Dans un article précédent, nous vous avions déjà parlé de l’intelligence artificielle et de ce que cette technologie apporte au handicap. A présent, focus sur la géolocalisation, un terme que l’on entend de plus en plus dans les médias. En effet, nous l’utilisons tous les jours, sans même nous en rendre compte, avec des GPS qui sont véritablement entrés dans notre quotidien et sont devenus incontournables. Mais comment ça marche concrètement ? En quoi la géolocalisation peut impacter la mobilité de chacun et notamment des personnes en situation de handicap ?

Pour décrypter tout ce qui se cache derrière la notion de “géolocalisation”, nous avons rencontré Valérie Renaudin, Directrice de recherche du laboratoire Géoloc à l’Université Gustave Eiffel à Nantes. Elle lève le voile sur son fonctionnement et partage sa vision, ses missions en tant que chercheuse et experte dans ce domaine.

En quelques mots, qui êtes-vous ? 

Je suis Valérie Renaudin, actuellement Directrice du laboratoire Géoloc, basé à Nantes au sein de l’Université Gustave Eiffel. J’ai un parcours mixte, à la fois industriel et académique, qui s’est déroulé sur plusieurs continents pendant quinze ans, passé à la fois dans des pays helvètes autant germaniques que francophones, et le Canada anglophone du côté de Calgary.

Valérie Renaudin et Frédéric Le Bourhis du laboratoire Géoloc
Valérie Renaudin et son collègue Frédéric Le Bourhis effectuent des recherches sur la géolocalisation dans le métro à Lyon

Pouvez-vous nous expliquer la mission du laboratoire Géoloc de l’Université Gustave Eiffel ? 

Le laboratoire Géoloc s’intéresse à la géolocalisation pour améliorer la mobilité des personnes et des biens.
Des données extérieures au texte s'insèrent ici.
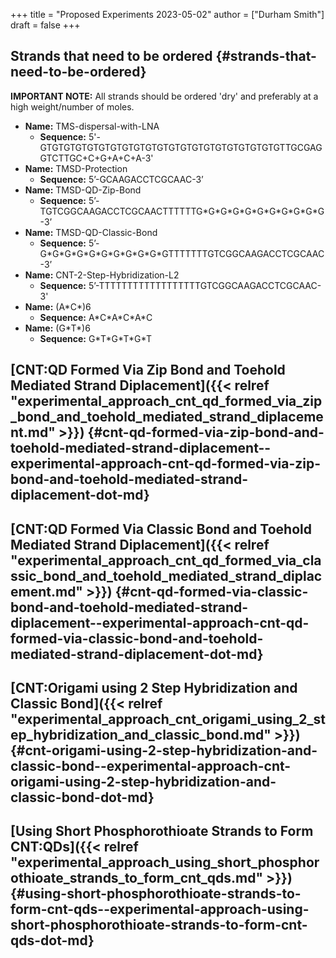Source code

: +++
title = "Proposed Experiments 2023-05-02"
author = ["Durham Smith"]
draft = false
+++

## Strands that need to be ordered {#strands-that-need-to-be-ordered}

**IMPORTANT NOTE:** All strands should be ordered 'dry' and preferably at a high weight/number of moles.

-   **Name:** TMS-dispersal-with-LNA
    -   **Sequence:** 5'-GTGTGTGTGTGTGTGTGTGTGTGTGTGTGTGTGTGTGTGTGTTGCGAGGTCTTGC+C+G+A+C+A-3'
-   **Name:** TMSD-Protection
    -   **Sequence:** 5ʼ-GCAAGACCTCGCAAC-3ʼ
-   **Name:** TMSD-QD-Zip-Bond
    -   **Sequence:** 5ʼ- TGTCGGCAAGACCTCGCAACTTTTTTG\*G\*G\*G\*G\*G\*G\*G\*G\*G\*G -3ʼ
-   **Name:** TMSD-QD-Classic-Bond
    -   **Sequence:** 5ʼ- G\*G\*G\*G\*G\*G\*G\*G\*G\*G\*GTTTTTTTGTCGGCAAGACCTCGCAAC -3ʼ
-   **Name:** CNT-2-Step-Hybridization-L2
    -   **Sequence:** 5ʼ-TTTTTTTTTTTTTTTTTTGTCGGCAAGACCTCGCAAC-3'
-   **Name:** (A\*C\*)6
    -   **Sequence:** A\*C\*A\*C\*A\*C
-   **Name:** (G\*T\*)6
    -   **Sequence:** G\*T\*G\*T\*G\*T


## [CNT:QD Formed Via Zip Bond and Toehold Mediated Strand Diplacement]({{< relref "experimental_approach_cnt_qd_formed_via_zip_bond_and_toehold_mediated_strand_diplacement.md" >}}) {#cnt-qd-formed-via-zip-bond-and-toehold-mediated-strand-diplacement--experimental-approach-cnt-qd-formed-via-zip-bond-and-toehold-mediated-strand-diplacement-dot-md}


## [CNT:QD Formed Via Classic Bond and Toehold Mediated Strand Diplacement]({{< relref "experimental_approach_cnt_qd_formed_via_classic_bond_and_toehold_mediated_strand_diplacement.md" >}}) {#cnt-qd-formed-via-classic-bond-and-toehold-mediated-strand-diplacement--experimental-approach-cnt-qd-formed-via-classic-bond-and-toehold-mediated-strand-diplacement-dot-md}


## [CNT:Origami using 2 Step Hybridization and Classic Bond]({{< relref "experimental_approach_cnt_origami_using_2_step_hybridization_and_classic_bond.md" >}}) {#cnt-origami-using-2-step-hybridization-and-classic-bond--experimental-approach-cnt-origami-using-2-step-hybridization-and-classic-bond-dot-md}


## [Using Short Phosphorothioate Strands to Form CNT:QDs]({{< relref "experimental_approach_using_short_phosphorothioate_strands_to_form_cnt_qds.md" >}}) {#using-short-phosphorothioate-strands-to-form-cnt-qds--experimental-approach-using-short-phosphorothioate-strands-to-form-cnt-qds-dot-md}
Depuis plusieurs années, nous produisons de nouvelles manières de calculer la trace d’objets qui bougent, on appelle cela du positionnement dynamique, afin d’accompagner l’essor des nouvelles pratiques de mobilité et les nouveaux services basés sur la géolocalisation des porteurs.

Traditionnellement, nous nous intéressions aux éléments du transport type voiture, du train, et même d’éléments plus importants encore destinés au transport aérien ou maritime. Avec l’essor des objets connectés, nous nous sommes intéressés à « monsieur Tout-le-monde » dans le cadre de ses déplacements afin d’améliorer sa mobilité au quotidien. 

Un randonneur utilise Google Maps pour se repérer

Quels sont les défis auxquels vous vous attaquez concernant la géolocalisation ? Pourquoi ?

Le défi principal auquel on s’attaque aujourd’hui est de fournir une solution de géolocalisation précise et continue à un voyageur sur toute la chaîne multimodale, quelle que soit sa spécificité de déplacement, qu’il soit bien portant ou souffrant d’une déficience à la mobilité. On s’intéresse à ce défi-là (et c’en est un !), tout d’abord parce que les objets qui sont utilisés pour faire de la géolocalisation aujourd’hui n’ont pas été conçus pour cela. Le grand public attend des objets connectés une capacité à faire de la géolocalisation en tout lieu et ce, contrairement à des navigateurs qui avaient été développés pour les voitures. 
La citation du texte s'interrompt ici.